Supplied material -

----------------------------------------

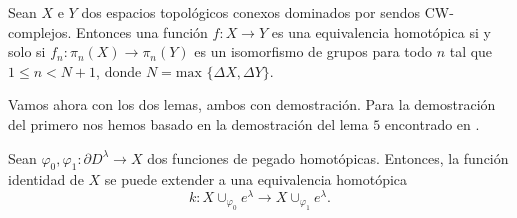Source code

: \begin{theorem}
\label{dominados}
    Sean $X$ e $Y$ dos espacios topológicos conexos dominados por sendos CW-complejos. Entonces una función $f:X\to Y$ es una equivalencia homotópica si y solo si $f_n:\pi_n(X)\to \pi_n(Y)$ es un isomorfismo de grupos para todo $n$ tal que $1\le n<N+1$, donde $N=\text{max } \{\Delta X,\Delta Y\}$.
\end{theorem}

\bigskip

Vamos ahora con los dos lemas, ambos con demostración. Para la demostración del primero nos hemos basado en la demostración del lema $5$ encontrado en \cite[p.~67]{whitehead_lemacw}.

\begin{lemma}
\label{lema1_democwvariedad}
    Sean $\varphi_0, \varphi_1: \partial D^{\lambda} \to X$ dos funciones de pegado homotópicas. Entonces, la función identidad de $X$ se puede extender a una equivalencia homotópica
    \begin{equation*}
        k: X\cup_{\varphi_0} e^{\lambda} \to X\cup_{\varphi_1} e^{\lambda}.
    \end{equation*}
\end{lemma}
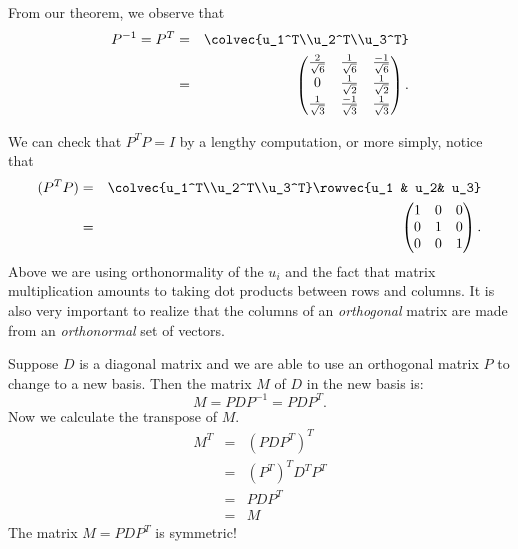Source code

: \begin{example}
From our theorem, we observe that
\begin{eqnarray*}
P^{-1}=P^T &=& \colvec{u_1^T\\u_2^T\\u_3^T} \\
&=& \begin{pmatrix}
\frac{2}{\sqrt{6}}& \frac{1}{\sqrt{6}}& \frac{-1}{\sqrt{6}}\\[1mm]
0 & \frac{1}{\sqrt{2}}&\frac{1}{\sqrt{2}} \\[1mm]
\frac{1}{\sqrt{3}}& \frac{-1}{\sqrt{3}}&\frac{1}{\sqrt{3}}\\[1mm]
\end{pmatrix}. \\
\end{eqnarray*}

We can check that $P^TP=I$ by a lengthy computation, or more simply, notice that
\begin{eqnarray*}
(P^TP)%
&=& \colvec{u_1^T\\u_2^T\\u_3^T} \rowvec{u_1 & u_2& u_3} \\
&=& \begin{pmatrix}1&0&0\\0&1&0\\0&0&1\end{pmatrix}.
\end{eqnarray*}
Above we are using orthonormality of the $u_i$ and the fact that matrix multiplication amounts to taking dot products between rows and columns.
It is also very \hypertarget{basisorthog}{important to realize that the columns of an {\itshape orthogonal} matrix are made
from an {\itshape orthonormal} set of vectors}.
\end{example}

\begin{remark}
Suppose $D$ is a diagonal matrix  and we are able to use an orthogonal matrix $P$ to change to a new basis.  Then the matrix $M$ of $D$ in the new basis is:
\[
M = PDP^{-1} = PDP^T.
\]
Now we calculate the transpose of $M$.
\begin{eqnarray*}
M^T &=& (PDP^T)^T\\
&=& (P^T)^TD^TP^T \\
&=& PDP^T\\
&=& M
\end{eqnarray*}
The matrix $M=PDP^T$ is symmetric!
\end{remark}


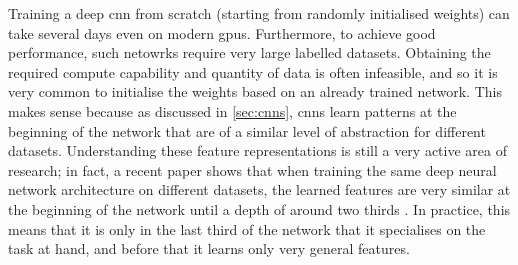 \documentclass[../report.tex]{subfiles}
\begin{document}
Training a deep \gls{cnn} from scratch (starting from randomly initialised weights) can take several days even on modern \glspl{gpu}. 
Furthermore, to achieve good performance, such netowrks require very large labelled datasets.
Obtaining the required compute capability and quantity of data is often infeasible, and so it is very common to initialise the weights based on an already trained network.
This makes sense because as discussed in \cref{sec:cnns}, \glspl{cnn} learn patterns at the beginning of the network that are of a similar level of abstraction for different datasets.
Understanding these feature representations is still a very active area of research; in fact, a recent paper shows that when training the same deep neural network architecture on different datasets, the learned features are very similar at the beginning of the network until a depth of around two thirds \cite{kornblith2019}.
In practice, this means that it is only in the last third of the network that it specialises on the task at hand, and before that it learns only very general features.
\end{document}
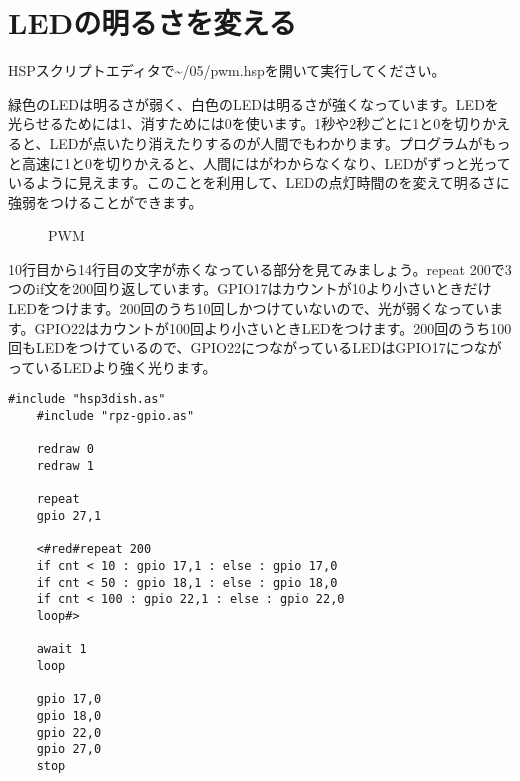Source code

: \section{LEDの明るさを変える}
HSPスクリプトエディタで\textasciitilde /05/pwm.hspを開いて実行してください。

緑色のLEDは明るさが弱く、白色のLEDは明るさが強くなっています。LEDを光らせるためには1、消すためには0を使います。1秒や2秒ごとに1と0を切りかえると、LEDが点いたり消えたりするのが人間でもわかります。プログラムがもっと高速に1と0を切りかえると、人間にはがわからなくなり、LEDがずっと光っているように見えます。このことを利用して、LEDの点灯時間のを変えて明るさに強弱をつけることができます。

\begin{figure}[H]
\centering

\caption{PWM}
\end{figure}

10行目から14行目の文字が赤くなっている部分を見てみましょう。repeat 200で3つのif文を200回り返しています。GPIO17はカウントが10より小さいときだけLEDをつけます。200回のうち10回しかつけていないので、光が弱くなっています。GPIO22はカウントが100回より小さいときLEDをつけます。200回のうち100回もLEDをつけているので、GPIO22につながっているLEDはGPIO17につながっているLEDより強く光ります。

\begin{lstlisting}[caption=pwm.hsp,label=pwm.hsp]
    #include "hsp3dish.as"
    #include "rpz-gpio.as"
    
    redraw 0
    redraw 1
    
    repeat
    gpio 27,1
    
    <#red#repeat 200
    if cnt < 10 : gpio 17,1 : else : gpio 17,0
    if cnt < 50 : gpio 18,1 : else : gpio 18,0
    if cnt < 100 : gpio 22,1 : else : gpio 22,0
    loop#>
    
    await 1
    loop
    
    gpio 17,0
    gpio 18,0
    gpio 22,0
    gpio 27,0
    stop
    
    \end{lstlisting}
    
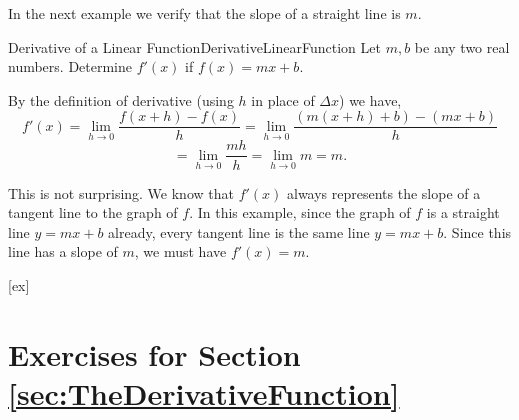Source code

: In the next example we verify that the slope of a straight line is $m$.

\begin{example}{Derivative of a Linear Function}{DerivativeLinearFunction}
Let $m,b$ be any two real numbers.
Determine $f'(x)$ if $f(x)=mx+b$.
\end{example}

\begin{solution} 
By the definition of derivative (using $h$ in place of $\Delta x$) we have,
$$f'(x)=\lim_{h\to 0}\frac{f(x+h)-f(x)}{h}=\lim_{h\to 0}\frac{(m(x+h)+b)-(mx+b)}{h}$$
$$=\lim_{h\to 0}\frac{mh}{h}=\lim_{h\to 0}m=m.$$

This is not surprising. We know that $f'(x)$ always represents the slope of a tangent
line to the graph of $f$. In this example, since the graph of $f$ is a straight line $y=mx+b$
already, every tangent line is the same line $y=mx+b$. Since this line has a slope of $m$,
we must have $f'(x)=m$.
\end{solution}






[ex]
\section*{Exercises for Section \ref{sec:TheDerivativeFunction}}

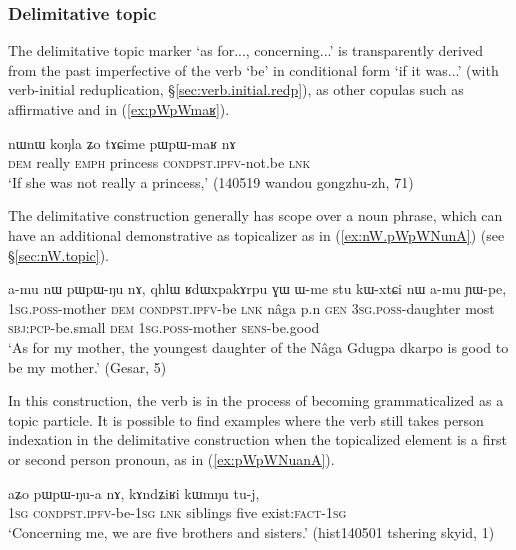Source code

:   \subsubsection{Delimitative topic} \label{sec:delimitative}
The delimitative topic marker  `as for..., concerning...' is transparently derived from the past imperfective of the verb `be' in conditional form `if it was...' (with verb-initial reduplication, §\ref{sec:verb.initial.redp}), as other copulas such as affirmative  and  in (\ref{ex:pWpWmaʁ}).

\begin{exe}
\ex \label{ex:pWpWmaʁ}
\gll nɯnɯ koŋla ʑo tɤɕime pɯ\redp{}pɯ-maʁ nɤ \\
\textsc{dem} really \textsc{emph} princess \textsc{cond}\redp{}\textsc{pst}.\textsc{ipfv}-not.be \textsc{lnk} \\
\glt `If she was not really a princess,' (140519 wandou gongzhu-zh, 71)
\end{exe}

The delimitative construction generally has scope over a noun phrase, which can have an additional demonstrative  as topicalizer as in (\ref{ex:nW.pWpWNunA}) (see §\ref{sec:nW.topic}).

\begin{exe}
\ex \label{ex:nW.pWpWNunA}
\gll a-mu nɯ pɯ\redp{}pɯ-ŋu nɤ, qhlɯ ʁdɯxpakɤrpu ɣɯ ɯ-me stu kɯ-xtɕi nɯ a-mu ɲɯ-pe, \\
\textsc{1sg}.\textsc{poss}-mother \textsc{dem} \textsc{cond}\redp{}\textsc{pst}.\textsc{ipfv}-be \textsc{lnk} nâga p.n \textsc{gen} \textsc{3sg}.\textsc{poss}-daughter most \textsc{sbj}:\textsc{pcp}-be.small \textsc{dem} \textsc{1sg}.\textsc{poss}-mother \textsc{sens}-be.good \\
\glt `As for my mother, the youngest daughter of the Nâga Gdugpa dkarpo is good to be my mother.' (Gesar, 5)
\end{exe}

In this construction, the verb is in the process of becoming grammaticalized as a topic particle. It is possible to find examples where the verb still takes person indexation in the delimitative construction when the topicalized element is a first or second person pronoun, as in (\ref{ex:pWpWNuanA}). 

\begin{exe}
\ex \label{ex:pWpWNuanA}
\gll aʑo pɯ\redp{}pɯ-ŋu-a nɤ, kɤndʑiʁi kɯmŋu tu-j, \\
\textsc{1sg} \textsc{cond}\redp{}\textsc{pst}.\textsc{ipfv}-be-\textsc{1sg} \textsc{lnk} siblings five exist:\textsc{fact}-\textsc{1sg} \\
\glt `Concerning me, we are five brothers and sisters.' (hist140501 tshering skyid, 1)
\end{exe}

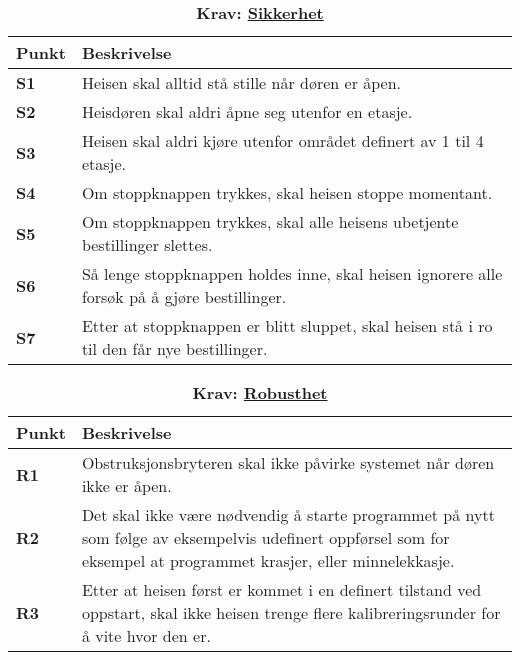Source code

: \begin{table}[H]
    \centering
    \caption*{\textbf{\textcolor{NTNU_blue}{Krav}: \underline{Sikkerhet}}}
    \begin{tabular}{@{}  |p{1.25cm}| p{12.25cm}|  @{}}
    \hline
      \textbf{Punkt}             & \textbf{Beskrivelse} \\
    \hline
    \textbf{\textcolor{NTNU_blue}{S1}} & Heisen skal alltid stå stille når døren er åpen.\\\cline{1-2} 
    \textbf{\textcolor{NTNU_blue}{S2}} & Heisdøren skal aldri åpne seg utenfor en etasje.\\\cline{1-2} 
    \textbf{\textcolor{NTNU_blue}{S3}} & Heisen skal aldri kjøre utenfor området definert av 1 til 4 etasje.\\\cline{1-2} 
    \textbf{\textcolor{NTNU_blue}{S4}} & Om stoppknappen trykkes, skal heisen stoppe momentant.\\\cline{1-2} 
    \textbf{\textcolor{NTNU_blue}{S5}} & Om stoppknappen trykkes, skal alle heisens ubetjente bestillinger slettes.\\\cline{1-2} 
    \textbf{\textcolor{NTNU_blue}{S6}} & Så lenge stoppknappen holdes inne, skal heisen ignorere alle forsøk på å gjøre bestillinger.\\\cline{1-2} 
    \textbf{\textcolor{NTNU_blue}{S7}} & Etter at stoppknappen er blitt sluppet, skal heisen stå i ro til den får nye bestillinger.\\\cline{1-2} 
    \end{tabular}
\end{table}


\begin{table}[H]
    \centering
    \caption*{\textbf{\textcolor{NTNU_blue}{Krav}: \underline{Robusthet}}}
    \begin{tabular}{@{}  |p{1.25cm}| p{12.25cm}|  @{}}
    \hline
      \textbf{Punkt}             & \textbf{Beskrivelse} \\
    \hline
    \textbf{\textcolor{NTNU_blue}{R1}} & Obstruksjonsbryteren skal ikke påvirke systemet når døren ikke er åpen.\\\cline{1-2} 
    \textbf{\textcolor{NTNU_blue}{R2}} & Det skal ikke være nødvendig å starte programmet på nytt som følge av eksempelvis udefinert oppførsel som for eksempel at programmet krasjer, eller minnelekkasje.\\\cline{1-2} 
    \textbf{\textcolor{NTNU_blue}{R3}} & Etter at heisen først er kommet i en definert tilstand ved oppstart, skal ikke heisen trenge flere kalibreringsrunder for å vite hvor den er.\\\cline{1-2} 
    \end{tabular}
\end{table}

----------------------------------------

Once you have found every line in the listing that holds the string "etasje", copy each of them.

    \textbf{\textcolor{NTNU_blue}{S2}} & Heisdøren skal aldri åpne seg utenfor en etasje.\\\cline{1-2} 
    \textbf{\textcolor{NTNU_blue}{S3}} & Heisen skal aldri kjøre utenfor området definert av 1 til 4 etasje.\\\cline{1-2} 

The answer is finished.